#### INFORMATION GIVEN
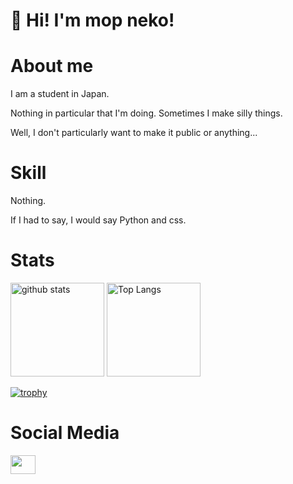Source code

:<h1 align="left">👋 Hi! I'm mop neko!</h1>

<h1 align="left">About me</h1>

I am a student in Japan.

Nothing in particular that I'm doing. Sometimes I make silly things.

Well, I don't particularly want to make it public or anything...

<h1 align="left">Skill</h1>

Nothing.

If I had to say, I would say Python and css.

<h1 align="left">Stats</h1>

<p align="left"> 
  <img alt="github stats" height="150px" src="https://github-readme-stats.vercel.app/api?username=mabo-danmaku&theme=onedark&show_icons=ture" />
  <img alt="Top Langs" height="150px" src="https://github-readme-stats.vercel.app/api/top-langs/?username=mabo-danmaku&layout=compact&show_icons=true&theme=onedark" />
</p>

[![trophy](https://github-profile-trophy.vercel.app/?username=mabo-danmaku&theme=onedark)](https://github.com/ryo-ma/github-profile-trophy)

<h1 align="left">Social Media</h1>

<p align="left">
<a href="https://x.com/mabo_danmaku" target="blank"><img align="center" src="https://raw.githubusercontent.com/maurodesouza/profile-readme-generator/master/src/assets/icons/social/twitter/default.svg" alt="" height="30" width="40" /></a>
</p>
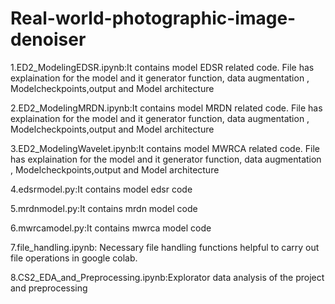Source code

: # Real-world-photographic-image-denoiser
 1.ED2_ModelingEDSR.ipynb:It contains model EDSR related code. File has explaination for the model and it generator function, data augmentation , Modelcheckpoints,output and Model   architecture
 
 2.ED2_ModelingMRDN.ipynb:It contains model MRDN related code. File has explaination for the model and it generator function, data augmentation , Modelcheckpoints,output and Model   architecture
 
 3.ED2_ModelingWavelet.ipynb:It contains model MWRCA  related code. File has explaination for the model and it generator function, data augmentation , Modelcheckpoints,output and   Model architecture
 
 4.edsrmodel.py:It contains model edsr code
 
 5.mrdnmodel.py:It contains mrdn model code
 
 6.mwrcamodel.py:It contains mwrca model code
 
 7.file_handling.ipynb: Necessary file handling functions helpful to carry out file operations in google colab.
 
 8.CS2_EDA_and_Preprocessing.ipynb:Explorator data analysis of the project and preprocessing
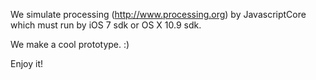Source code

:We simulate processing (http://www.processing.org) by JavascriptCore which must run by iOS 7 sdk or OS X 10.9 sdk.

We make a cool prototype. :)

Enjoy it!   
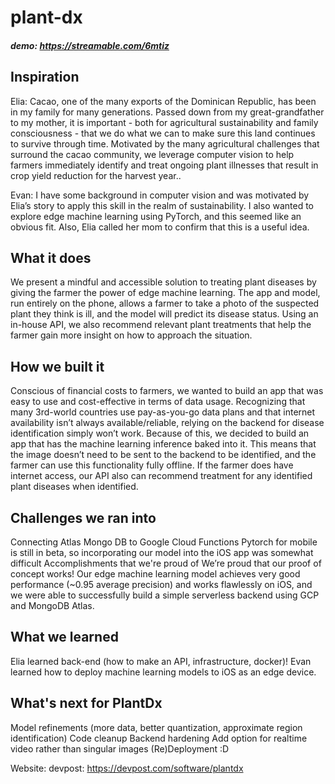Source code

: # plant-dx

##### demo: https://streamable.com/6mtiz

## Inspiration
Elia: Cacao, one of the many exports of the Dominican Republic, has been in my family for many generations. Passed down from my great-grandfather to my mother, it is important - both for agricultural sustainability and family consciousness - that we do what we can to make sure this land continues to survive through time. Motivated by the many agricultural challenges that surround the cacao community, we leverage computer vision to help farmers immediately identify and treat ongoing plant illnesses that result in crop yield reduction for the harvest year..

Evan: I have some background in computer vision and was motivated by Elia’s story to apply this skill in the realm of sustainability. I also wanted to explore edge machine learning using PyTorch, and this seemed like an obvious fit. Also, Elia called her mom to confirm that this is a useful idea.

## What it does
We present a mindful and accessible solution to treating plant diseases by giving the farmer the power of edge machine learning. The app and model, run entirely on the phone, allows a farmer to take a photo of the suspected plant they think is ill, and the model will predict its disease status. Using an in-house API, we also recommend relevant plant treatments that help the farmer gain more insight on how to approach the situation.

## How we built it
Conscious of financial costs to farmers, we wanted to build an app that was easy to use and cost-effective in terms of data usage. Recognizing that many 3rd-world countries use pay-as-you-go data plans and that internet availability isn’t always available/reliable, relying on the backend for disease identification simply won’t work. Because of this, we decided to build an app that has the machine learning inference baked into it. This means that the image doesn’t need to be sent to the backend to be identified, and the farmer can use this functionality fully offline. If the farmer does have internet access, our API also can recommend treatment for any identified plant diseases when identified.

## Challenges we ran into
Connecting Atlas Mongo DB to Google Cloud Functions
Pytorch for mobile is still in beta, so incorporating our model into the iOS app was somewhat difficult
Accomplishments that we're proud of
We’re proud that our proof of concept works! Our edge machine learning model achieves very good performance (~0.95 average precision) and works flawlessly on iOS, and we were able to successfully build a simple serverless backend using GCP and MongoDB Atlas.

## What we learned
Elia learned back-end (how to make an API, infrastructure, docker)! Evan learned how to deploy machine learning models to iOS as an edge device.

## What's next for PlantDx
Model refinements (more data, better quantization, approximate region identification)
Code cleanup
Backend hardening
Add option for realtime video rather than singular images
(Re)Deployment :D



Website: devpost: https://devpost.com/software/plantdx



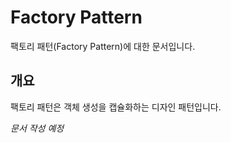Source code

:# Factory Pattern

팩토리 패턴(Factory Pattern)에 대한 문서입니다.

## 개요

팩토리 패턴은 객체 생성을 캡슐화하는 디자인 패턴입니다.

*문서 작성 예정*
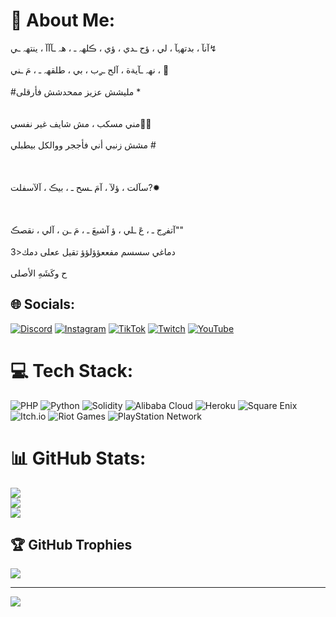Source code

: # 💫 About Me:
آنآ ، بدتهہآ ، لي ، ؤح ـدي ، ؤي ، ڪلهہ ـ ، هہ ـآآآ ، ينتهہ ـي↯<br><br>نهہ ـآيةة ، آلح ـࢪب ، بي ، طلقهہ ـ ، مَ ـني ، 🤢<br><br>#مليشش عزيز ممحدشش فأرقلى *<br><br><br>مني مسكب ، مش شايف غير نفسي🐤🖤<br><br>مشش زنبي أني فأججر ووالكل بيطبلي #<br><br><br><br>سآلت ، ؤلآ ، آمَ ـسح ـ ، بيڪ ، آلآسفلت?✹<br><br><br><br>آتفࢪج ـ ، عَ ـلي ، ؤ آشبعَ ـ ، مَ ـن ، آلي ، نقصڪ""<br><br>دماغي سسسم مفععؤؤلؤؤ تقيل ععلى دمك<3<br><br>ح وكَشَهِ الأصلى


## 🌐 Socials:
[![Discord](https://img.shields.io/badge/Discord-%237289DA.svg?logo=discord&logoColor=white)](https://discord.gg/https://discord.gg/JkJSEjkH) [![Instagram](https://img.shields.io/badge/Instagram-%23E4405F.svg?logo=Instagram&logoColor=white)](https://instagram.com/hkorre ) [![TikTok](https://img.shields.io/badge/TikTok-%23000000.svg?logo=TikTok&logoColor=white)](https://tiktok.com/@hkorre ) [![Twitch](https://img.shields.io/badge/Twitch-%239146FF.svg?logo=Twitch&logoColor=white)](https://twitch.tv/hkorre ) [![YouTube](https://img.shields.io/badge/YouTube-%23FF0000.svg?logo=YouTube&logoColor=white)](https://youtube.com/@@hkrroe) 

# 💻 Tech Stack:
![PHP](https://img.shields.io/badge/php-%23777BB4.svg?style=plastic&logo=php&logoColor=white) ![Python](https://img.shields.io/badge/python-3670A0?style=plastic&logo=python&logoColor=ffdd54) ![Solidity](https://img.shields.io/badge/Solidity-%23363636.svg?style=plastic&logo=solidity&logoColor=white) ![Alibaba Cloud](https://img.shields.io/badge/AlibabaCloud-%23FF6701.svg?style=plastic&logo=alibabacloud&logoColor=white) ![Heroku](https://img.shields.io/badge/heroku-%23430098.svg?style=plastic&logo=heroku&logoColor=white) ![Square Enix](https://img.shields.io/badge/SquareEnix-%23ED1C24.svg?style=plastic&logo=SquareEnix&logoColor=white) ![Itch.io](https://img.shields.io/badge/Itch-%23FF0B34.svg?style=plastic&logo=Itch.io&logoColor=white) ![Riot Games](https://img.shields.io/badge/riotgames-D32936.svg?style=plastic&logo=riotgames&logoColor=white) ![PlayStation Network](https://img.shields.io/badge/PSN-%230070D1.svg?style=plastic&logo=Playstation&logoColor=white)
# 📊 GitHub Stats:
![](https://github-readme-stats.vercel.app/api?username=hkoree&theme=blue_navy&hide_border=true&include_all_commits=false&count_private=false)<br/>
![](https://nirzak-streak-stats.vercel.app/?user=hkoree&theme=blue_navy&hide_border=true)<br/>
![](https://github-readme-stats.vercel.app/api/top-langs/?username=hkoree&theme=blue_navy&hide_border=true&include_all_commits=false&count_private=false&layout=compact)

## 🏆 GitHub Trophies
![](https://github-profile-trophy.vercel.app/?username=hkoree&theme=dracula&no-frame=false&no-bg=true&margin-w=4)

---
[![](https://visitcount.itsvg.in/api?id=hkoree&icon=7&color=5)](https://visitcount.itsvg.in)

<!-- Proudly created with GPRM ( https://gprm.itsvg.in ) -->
########
Repeat, without pictures, exactly the lines of the data above from the one containing "I am a student in Japan." through the one containing "4.edsrmodel.py:It contains model edsr code", including both and adding nothing.

I am a student in Japan.

Nothing in particular that I'm doing. Sometimes I make silly things.

Well, I don't particularly want to make it public or anything...

<h1 align="left">Skill</h1>

Nothing.

If I had to say, I would say Python and css.

<h1 align="left">Stats</h1>

<p align="left"> 
  <img alt="github stats" height="150px" src="https://github-readme-stats.vercel.app/api?username=mabo-danmaku&theme=onedark&show_icons=ture" />
  <img alt="Top Langs" height="150px" src="https://github-readme-stats.vercel.app/api/top-langs/?username=mabo-danmaku&layout=compact&show_icons=true&theme=onedark" />
</p>

[![trophy](https://github-profile-trophy.vercel.app/?username=mabo-danmaku&theme=onedark)](https://github.com/ryo-ma/github-profile-trophy)

<h1 align="left">Social Media</h1>

<p align="left">
<a href="https://x.com/mabo_danmaku" target="blank"><img align="center" src="https://raw.githubusercontent.com/maurodesouza/profile-readme-generator/master/src/assets/icons/social/twitter/default.svg" alt="" height="30" width="40" /></a>
</p>
Source code

: # Real-world-photographic-image-denoiser
 1.ED2_ModelingEDSR.ipynb:It contains model EDSR related code. File has explaination for the model and it generator function, data augmentation , Modelcheckpoints,output and Model   architecture
 
 2.ED2_ModelingMRDN.ipynb:It contains model MRDN related code. File has explaination for the model and it generator function, data augmentation , Modelcheckpoints,output and Model   architecture
 
 3.ED2_ModelingWavelet.ipynb:It contains model MWRCA  related code. File has explaination for the model and it generator function, data augmentation , Modelcheckpoints,output and   Model architecture
 
 4.edsrmodel.py:It contains model edsr code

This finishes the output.